4.4.6: 1830 - 1910 - Particuliere bibliotheken (bibliofilie)


In vergelijking met de voorafgaande periode waren de particuliere bibliotheken doorgaans minder breed en universeel. Dit hing samen met een veranderd kennis- en verzamelideaal, de toename van het wetenschappelijk en overig boekenaanbod, en de groeiende betekenis van institutionele bibliotheken (Koninklijke Bibliotheek, universiteitsbibliotheken, bibliotheken van steden, verenigingen en genootschappen).

In de humaniorabibliotheek namen de Grieks-Romeinse klassieken, de bijbel en de kerkvaders een centrale plaats in, in de vorm van handschriften, eerste drukken en goede edities met commentaar. Dit ideaal moest geleidelijk wijken voor een minder statisch en uniform bibliotheektype waarin dikwijls de literatuur in moderne talen (zoals de vaderlandse letterkunde en geschiedenis) een belangrijke rol speelde.

Daarmee verloor het Latijn zijn positie als belangrijkste taal ten gunste van de volkstaal: het Nederlands werd de eerste taal, met daarnaast het Frans, het Duits en later het Engels. Dit betekende ook dat meer dan voorheen de boeken uit Nederland (of de Nederlanden) afkomstig waren.

Naast vakbibliotheken van beroepsbeoefenaren (zoals van de medicus H.C. à Roy) kwamen er collecties van verzamelaars die zich op een of meer bijzondere gebieden toelegden: alba amicorum, autografen van beroemde personen, boekbanden, Elzeviers, kinderboeken en populaire boeken, pamfletten, toneel et cetera. Met verschillende van deze verzamelingen werden onbetreden terreinen verkend, een ontwikkeling waarvoor ook het antiquariaat met thematische, bibliografisch verantwoorde catalogi een stimulans vormde (Frederik Muller). Uiteraard had deze ontwikkeling tot gevolg dat de prijs van de tot dan toe onbekende en onbeminde werkjes steeg en minder gefortuneerde nieuwe verzamelaars hun werkterrein verlegden.

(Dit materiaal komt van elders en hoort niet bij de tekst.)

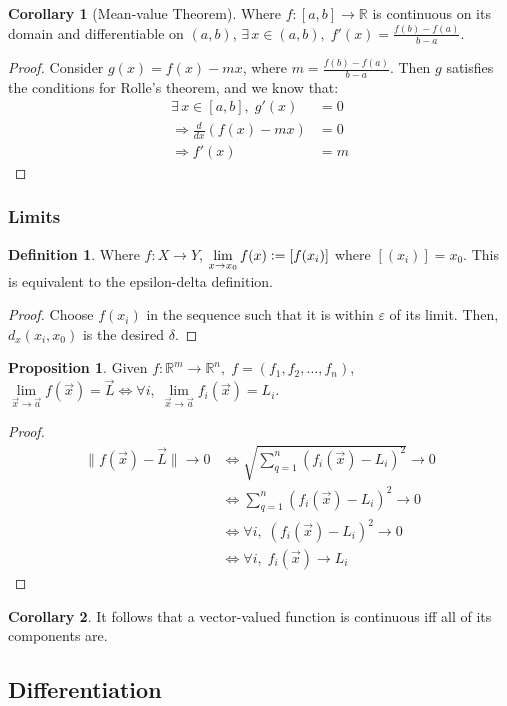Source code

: \documentclass{article}
\newcommand{\vc}{\vcentcolon}
\theoremstyle{definition}
\newtheorem{defn}{Definition}[subsubsection]
\newtheorem{cor}{Corollary}[subsubsection]
\newtheorem{prop}{Proposition}[subsubsection]
\begin{document}
\begin{cor}[Mean-value Theorem]
	Where $f:[a,b]\rightarrow \mathbb{R}$ is continuous on its domain and differentiable on $(a,b)$, $\exists\,x\in (a,b),\;f'(x)=\frac{f(b)-f(a)}{b-a}$.
\end{cor}
\begin{proof}
	Consider $g(x)=f(x)-mx$, where $m=\frac{f(b)-f(a)}{b-a}$. Then $g$ satisfies the conditions for Rolle's theorem, and we know that:
	\begin{align*}
		\exists\,x\in [a,b],\;g'(x)&=0\\
		\Rightarrow\frac{d}{dx}(f(x)-mx)&=0\\
		\Rightarrow f'(x)&=m
	\end{align*}
\end{proof}
\newpage
\subsubsection{Limits}
\begin{defn}
	Where $f:X\rightarrow Y$, $\lim\limits_{x\rightarrow x_0}f(x)\vc=[f(x_i)]$ where $[(x_i)]=x_0$. This is equivalent to the epsilon-delta definition.
\end{defn}
\begin{proof}
	Choose $f(x_i)$ in the sequence such that it is within $\varepsilon$ of its limit. Then, $d_x(x_i,x_0)$ is the desired $\delta$.
\end{proof}
\begin{prop}
	Given $f:\mathbb{R}^m\rightarrow \mathbb{R}^n,\; f=(f_1,f_2,\dots,f_n)$, 
	$\lim\limits_{\vec x\rightarrow\vec a}f(\vec x)=\vec L\iff \forall i,\;\lim\limits_{\vec x\rightarrow\vec a}f_i(\vec x)=L_i.$
\end{prop}
\begin{proof}
	\begin{align*}
		\lVert f(\vec x)-\vec L\rVert\rightarrow0&\iff\sqrt{\sum_{q=1}^n(f_i(\vec x)-L_i)^2}\rightarrow0\\
		&\iff\sum_{q=1}^n(f_i(\vec x)-L_i)^2\rightarrow0\\
		&\iff\forall i,\;(f_i(\vec x)-L_i)^2\rightarrow0\tag*{(each term is positive)}\\
		&\iff\forall i,\;f_i(\vec x)\rightarrow L_i
	\end{align*}
\end{proof}
\begin{cor}
	It follows that a vector-valued function is continuous iff all of its components are.
\end{cor}
\subsection{Differentiation}
\end{document}
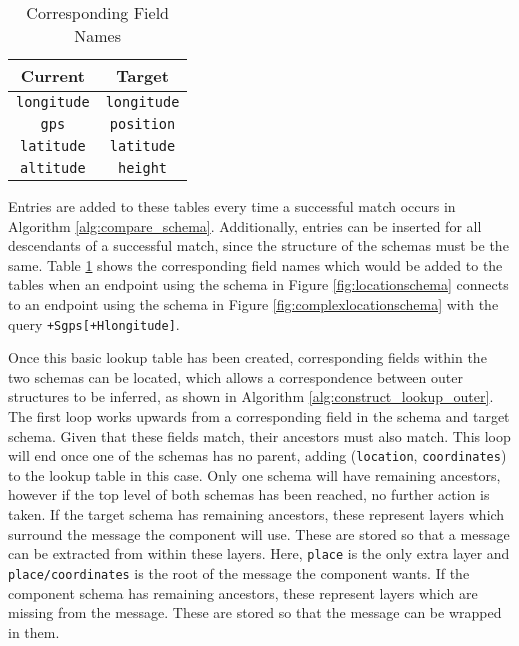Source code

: \documentclass[12pt,twoside,notitlepage]{report}
\begin{document}
\begin{table}[b]
\centering

\begin{tabular}{c c}
\hline\hline
Current & Target \\
\hline
{\tt longitude} & {\tt longitude} \\
{\tt gps} & {\tt position} \\
{\tt latitude} & {\tt latitude} \\
{\tt altitude} & {\tt height} \\

\hline
\end{tabular}

\caption{Corresponding Field Names}
\label{tab:lookup_table}
\end{table}
 
Entries are added to these tables every time a successful match occurs in Algorithm \ref{alg:compare_schema}. 
Additionally, entries can be inserted for all descendants of a successful match, since the structure of the schemas must be the same. 
Table \ref{tab:lookup_table} shows the corresponding field names which would be added to the tables when an endpoint using the schema in Figure \ref{fig:locationschema} connects to an endpoint using the schema in Figure \ref{fig:complexlocationschema} with the query {\tt +Sgps[+Hlongitude]}.

Once this basic lookup table has been created, corresponding fields within the two schemas can be located, which allows a correspondence between outer structures to be inferred, as shown in Algorithm \ref{alg:construct_lookup_outer}. 
The first loop works upwards from a corresponding field in the schema and target schema. 
Given that these fields match, their ancestors must also match. 
This loop will end once one of the schemas has no parent, adding ({\tt location}, {\tt coordinates}) to the lookup table in this case. 
Only one schema will have remaining ancestors, however if the top level of both schemas has been reached, no further action is taken. 
If the target schema has remaining ancestors, these represent layers which surround the message the component will use. 
These are stored so that a message can be extracted from within these layers. 
Here, {\tt place} is the only extra layer and {\tt place/coordinates} is the root of the message the component wants. 
If the component schema has remaining ancestors, these represent layers which are missing from the message. 
These are stored so that the message can be wrapped in them. 
\end{document}
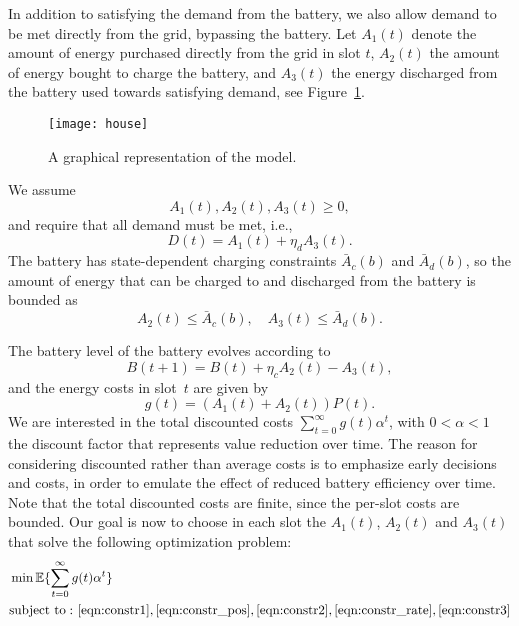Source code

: \documentclass[journal]{IEEEtran}
\newcommand{\Amax}{\bar{A}}
\newcommand\1{\mathbf{1}}
\newcommand{\expect}[1]{{\mathbb E}\{#1\}}
\begin{document}
In addition to satisfying the demand from the battery, we also allow demand to be met directly from the grid, bypassing the battery. Let $A_1(t)$ denote the amount of energy purchased directly from the grid in slot $t$, $A_2(t)$ the amount of energy bought to charge the battery, and $A_3(t)$ the energy discharged from the battery used towards satisfying demand, see Figure~\ref{fig:house}.

\begin{figure}[h]
    \begin{center}
        \texttt{[image: house]}
    \end{center}
    \caption{A graphical representation of the model.}
    \label{fig:house}
\end{figure}

We assume
\begin{equation}\label{eqn:constr_pos}
A_1(t), A_2(t), A_3(t) \ge 0,
\end{equation}
and require that all demand must be met, i.e.,
\begin{equation}\label{eqn:constr2}
D(t) = A_1(t) + \eta_d A_3(t).
\end{equation}
The battery has state-dependent charging constraints $\Amax_c(b)$ and $\Amax_d(b)$, so the amount of energy that can be charged to and discharged from the battery is bounded as
\begin{equation}\label{eqn:constr_rate}
A_2(t) \le \Amax_c(b), \quad A_3(t) \le \Amax_d(b).
\end{equation}


The battery level of the battery evolves according to
\begin{equation}\label{eqn:constr3}
B(t+1) = B(t) + \eta_c A_2(t) - A_3(t),
\end{equation}
and the energy costs in slot~$t$ are given by
\begin{equation}\label{eqn:energy_costs}
g(t) = (A_1(t) + A_2(t)) P(t).
\end{equation}
We are interested in the total discounted costs $\sum_{t = 0}^\infty g(t) \alpha^t$, with $0 < \alpha < 1$ the discount factor that represents value reduction over time. The reason for considering discounted rather than average costs is to emphasize early decisions and costs, in order to emulate the effect of reduced battery efficiency over time. Note that the total discounted costs are finite, since the per-slot costs are bounded. Our goal is now to choose in each slot the $A_1(t)$, $A_2(t)$ and $A_3(t)$ that solve the following optimization problem:
\begin{align}
\nonumber &\min \expect{\sum_{t = 0}^\infty g(t) \alpha^t}\\
&{\rm subject~to:}~\eqref{eqn:constr1},\eqref{eqn:constr_pos},\eqref{eqn:constr2},\eqref{eqn:constr_rate},\eqref{eqn:constr3} \label{eqn:min_problem}
\end{align}
\end{document}
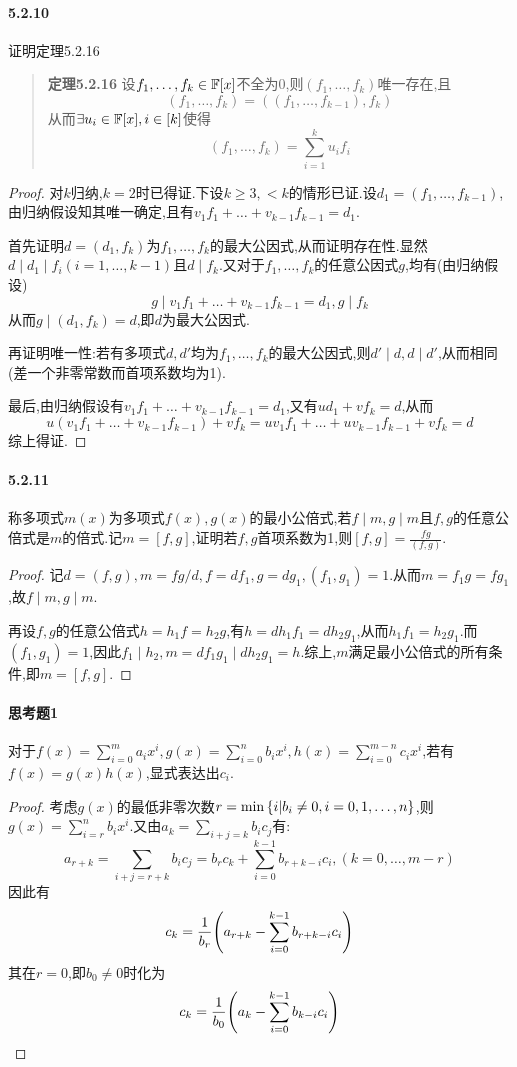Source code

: \documentclass[11pt]{article}
\begin{document}
\paragraph{5.2.10}证明定理5.2.16
\begin{quotation}
    \textbf{定理5.2.16} 设$f_1,\dots,f_k\in \mathbb{F}[x]$不全为0,则$(f_1,\dots,f_k)$唯一存在,且
    $$(f_1,\dots,f_k)=((f_1,\dots,f_{k-1}),f_k)$$
    从而$\exists u_i\in \mathbb{F}[x], i\in [k]$使得
    $$(f_1,\dots,f_k)=\sum_{i=1}^k u_i f_i$$
\end{quotation}
\begin{proof}
    对$k$归纳,$k=2$时已得证.下设$k\geq 3, <k$的情形已证.设$d_1=(f_1,\dots,f_{k-1})$,由归纳假设知其唯一确定,且有$v_1f_1+\dots+v_{k-1}f_{k-1}=d_1$.
    
    首先证明$d=(d_1,f_k)$为$f_1,\dots,f_k$的最大公因式,从而证明存在性.显然$d\mid d_1\mid f_i (i=1,\dots,k-1)$且$d\mid f_k$.又对于$f_1,\dots,f_k$的任意公因式$g$,均有(由归纳假设)
    $$g\mid v_1f_1+\dots+v_{k-1}f_{k-1}=d_1, g\mid f_k$$
    从而$g\mid (d_1,f_k)=d$,即$d$为最大公因式.

    再证明唯一性:若有多项式$d,d'$均为$f_1,\dots,f_k$的最大公因式,则$d'\mid d, d\mid d'$,从而相同(差一个非零常数而首项系数均为1).

    最后,由归纳假设有$v_1f_1+\dots+v_{k-1}f_{k-1}=d_1$,又有$ud_1+vf_k=d$,从而
    $$u(v_1f_1+\dots+v_{k-1}f_{k-1})+vf_k=uv_1f_1+\dots+uv_{k-1}f_{k-1}+vf_k=d$$
    综上得证.
\end{proof}
\paragraph{5.2.11}称多项式$m(x)$为多项式$f(x),g(x)$的最小公倍式,若$f\mid m, g\mid m$且$f,g$的任意公倍式是$m$的倍式.记$m=[f,g]$,证明若$f,g$首项系数为1,则$[f,g]=\frac{fg}{(f,g)}$.
\begin{proof}
    记$d=(f,g), m=fg/d, f=df_1, g=dg_1, (f_1,g_1)=1$.从而$m=f_1g=fg_1$,故$f\mid m, g\mid m$.
    
    再设$f,g$的任意公倍式$h=h_1f=h_2g$,有$h=dh_1f_1=dh_2g_1$,从而$h_1f_1=h_2g_1$.而$(f_1,g_1)=1$,因此$f_1\mid h_2, m=df_1g_1\mid dh_2g_1=h$.综上,$m$满足最小公倍式的所有条件,即$m=[f,g]$.
\end{proof}

\paragraph{思考题1}对于$f(x)=\sum_{i=0}^{m}a_ix^i, g(x)=\sum_{i=0}^{n}b_ix^i, h(x)=\sum_{i=0}^{m-n}c_ix^i$,若有$f(x)=g(x)h(x)$,显式表达出$c_i$.
\begin{proof}
    考虑$g(x)$的最低非零次数$r=\min\left\{i|b_i\neq 0, i=0,1,\dots,n\right\}$,则$g(x)=\sum_{i=r}^{n}b_ix^i$.又由$a_k=\sum_{i+j=k}b_ic_j$有:
    $$a_{r+k}=\sum_{i+j=r+k}b_ic_j=b_rc_k+\sum_{i=0}^{k-1}b_{r+k-i}c_i, (k=0,\dots,m-r)$$
    因此有
    $$c_k=\frac{1}{b_r}\!\left(a_{r+k}-\sum_{i=0}^{k-1}b_{r+k-i}c_i\right)$$
    其在$r=0$,即$b_0\neq 0$时化为
    $$c_k=\frac{1}{b_0}\!\left(a_{k}-\sum_{i=0}^{k-1}b_{k-i}c_i\right)$$
\end{proof}
\end{document}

De meest curieuze verzameling van deze periode is wellicht die van de Haagse baron Van Westreenen (1783-1848), die niet alleen door zijn kleding, maar ook door de combinatie van de gebieden waarop hij verzamelde (middeleeuwse handschriften en vroege drukken uit geheel West-Europa, naast antieke munten en Egyptische, Griekse en Romeinse oudheden), liet zien niet meer van zijn tijd te zijn. Het resultaat van de taaie volharding waarmee hij gedurende vijftig jaar de veranderingen in de geest der eeuw negeerde en een doel nastreefde dat zelfs voor een institutionele bibliotheek ambitieus was, blijft in het door hem gestichte museum nog steeds verwondering en bewondering afdwingen.

Onze kennis van het particulier boekenbezit in deze periode berust in hoofdzaak op enkele bibliotheekcatalogi of bestandscatalogi en op de talrijke veilingcatalogi die in de regel na het overlijden van de bezitter werden opgemaakt. Onderzoek is vooral verricht naar particuliere verzamelingen die geheel of gedeeltelijk in institutionele bibliotheken zijn opgenomen.

Over het boekenbezit van minder draagkrachtigen is nog weinig bekend. Duidelijk is wel, dat het in de tweede helft van de negentiende eeuw door toenemende alfabetisering en door daling van de boekenprijzen, in principe voor steeds meer mensen mogelijk werd een eigen, bescheiden bibliotheekje op te bouwen. De in 1905 door Leo Simons opgerichte Maatschappij voor goede en goedkope lectuur (Wereldbibliotheek) sloot aan bij deze ontwikkeling.